Alan Gold, the guy that took over Wonder Woman right after Martin Pasko did his "Twelve Labors of Wonder Woman."
Actually, that was Len Wein.
No, wait...lemme try that again.
Alan Gold wasn't a Bronze Age writer, except in the most technical sense of the word, and he didn't take over WONDER WOMAN right after the "Twelve Labors."
Alan was a childhood friend of Marv Wolfman's, who was working in educational publishing before he was hired as an editor at DC Comics in 1984, and worked there a couple of years before going back to educational publishing. He edited WONDER WOMAN #309-329, as well as THE LEGEND OF WONDER WOMAN, RED TORNADO, 'MAZING MAN, SPANNER'S GALAXY and others.
His comics writing, if I remember correctly, was limited to a couple of dialogue jobs over other writers' plots when books were really late.

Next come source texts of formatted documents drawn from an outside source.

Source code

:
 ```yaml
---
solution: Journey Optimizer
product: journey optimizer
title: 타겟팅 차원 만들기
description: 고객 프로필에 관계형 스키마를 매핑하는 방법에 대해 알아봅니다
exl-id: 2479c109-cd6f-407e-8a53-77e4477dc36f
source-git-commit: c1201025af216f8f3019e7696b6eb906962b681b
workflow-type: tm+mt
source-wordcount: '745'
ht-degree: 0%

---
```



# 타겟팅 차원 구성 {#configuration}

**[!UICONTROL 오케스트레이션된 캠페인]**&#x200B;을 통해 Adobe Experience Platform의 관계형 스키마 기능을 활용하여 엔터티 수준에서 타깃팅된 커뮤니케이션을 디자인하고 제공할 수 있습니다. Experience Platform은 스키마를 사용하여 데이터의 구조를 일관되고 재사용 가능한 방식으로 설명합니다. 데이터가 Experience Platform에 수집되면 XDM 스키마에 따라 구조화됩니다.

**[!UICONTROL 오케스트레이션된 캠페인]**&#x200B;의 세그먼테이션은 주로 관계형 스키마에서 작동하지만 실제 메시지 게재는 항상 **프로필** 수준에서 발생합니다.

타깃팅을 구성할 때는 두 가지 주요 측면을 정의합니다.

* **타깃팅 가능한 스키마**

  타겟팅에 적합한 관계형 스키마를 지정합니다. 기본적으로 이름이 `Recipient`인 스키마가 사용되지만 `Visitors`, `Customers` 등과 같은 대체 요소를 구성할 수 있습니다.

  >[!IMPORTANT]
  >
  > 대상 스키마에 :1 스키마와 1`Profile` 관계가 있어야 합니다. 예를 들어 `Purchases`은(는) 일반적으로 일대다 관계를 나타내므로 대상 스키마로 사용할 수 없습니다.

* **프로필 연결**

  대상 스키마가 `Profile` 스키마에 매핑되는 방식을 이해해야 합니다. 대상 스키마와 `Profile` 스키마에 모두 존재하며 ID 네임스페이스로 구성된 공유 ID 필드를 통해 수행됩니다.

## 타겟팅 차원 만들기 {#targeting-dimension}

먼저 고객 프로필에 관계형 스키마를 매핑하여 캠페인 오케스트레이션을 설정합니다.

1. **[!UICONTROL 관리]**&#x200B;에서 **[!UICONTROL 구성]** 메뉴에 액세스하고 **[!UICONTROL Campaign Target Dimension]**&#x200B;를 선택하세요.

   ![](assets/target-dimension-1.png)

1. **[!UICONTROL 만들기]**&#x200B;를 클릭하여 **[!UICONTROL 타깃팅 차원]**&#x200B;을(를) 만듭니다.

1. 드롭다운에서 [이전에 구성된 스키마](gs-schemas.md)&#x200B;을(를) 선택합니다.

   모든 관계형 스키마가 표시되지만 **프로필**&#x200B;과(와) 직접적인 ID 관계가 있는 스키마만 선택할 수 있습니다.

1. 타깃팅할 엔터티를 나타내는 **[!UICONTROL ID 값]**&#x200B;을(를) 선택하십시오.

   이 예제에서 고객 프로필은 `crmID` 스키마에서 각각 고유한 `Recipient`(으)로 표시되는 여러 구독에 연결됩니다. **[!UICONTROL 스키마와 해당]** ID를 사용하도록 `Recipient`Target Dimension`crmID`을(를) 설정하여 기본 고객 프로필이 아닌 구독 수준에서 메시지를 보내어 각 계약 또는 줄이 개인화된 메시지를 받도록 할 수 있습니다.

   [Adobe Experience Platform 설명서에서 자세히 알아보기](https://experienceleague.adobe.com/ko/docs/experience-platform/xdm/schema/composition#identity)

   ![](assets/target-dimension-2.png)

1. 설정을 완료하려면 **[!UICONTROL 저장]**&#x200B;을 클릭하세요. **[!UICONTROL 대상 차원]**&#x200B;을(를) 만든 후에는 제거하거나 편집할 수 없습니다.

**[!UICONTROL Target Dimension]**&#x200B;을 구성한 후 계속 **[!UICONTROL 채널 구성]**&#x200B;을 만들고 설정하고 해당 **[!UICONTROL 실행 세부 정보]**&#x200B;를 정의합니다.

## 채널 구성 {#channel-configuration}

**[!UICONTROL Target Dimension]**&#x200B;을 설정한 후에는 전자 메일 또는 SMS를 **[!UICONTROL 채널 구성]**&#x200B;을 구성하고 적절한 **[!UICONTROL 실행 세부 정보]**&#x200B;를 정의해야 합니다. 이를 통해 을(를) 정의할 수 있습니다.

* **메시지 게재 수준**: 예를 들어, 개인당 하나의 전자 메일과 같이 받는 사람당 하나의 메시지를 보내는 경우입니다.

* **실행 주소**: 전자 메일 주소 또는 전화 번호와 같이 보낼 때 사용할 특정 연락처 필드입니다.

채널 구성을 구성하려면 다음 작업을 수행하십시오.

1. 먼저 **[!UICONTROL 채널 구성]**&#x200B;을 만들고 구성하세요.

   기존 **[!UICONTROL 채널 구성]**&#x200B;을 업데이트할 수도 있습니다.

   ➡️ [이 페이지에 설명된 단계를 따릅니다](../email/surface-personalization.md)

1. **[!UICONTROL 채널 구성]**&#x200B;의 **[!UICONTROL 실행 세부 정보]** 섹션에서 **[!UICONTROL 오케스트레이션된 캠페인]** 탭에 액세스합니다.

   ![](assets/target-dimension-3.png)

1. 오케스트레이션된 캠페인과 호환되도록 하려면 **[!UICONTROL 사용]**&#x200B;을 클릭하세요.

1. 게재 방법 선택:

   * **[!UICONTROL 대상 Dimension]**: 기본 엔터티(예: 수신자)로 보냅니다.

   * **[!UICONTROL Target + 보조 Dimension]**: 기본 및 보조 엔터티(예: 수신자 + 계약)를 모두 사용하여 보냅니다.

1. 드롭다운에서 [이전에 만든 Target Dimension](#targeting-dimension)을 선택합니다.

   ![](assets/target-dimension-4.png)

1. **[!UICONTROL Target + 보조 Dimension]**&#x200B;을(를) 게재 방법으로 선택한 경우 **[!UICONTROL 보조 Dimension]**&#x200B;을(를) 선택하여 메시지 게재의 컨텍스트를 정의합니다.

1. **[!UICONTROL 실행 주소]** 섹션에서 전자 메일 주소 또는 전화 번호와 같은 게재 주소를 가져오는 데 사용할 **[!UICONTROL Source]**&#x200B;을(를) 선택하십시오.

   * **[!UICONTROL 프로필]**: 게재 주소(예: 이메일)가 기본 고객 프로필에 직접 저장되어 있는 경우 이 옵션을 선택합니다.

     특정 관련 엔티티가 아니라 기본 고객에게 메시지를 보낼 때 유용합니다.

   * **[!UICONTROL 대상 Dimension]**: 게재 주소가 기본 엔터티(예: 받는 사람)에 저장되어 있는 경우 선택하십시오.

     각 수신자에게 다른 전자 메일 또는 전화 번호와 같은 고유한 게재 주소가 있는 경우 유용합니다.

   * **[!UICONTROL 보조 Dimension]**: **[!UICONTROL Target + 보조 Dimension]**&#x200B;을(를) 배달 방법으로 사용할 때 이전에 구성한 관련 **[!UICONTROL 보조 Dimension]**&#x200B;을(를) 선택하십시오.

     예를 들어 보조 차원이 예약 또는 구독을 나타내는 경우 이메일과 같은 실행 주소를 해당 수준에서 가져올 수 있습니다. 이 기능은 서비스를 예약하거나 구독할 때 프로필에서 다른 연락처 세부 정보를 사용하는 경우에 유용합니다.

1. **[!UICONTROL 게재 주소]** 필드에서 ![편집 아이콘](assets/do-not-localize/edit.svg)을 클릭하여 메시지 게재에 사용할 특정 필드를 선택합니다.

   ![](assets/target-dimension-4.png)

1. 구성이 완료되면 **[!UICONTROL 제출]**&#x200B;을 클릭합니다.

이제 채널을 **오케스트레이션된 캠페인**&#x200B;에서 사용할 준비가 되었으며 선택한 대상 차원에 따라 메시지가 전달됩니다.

The "Twelve Labors of Wonder Woman" story ran in WW #212-222, and was written by Len Wein (see! See! He's always in there somewhere!), Cary Bates, Elliot Maggin and Marty. Nobody took the book over from Marty right afterward -- Marty wrote the last five chapters of the "Labors" storyline, and then stayed on the book, writing or co-writing nine of the next ten issues -- the exception was a fill-in by Elliot.
What you may be remembering was that Marty's last two issues on the book, #231-232, were written from a plot outline by Alan Brennert, who went on to do some much better comics (plus great TV and prose writing). After that, the series was written by Gerry Conway for a while.
Alan Gold didn't have anything to do with WONDER WOMAN until years later, though.
And, uh, is it really that odd that there are others out there named Alan Gold? Neither name is an uncommon one -- there's an Australian novelist named Alan Gold, a former Canadian Supreme Court justice, and plenty of others, I'm sure.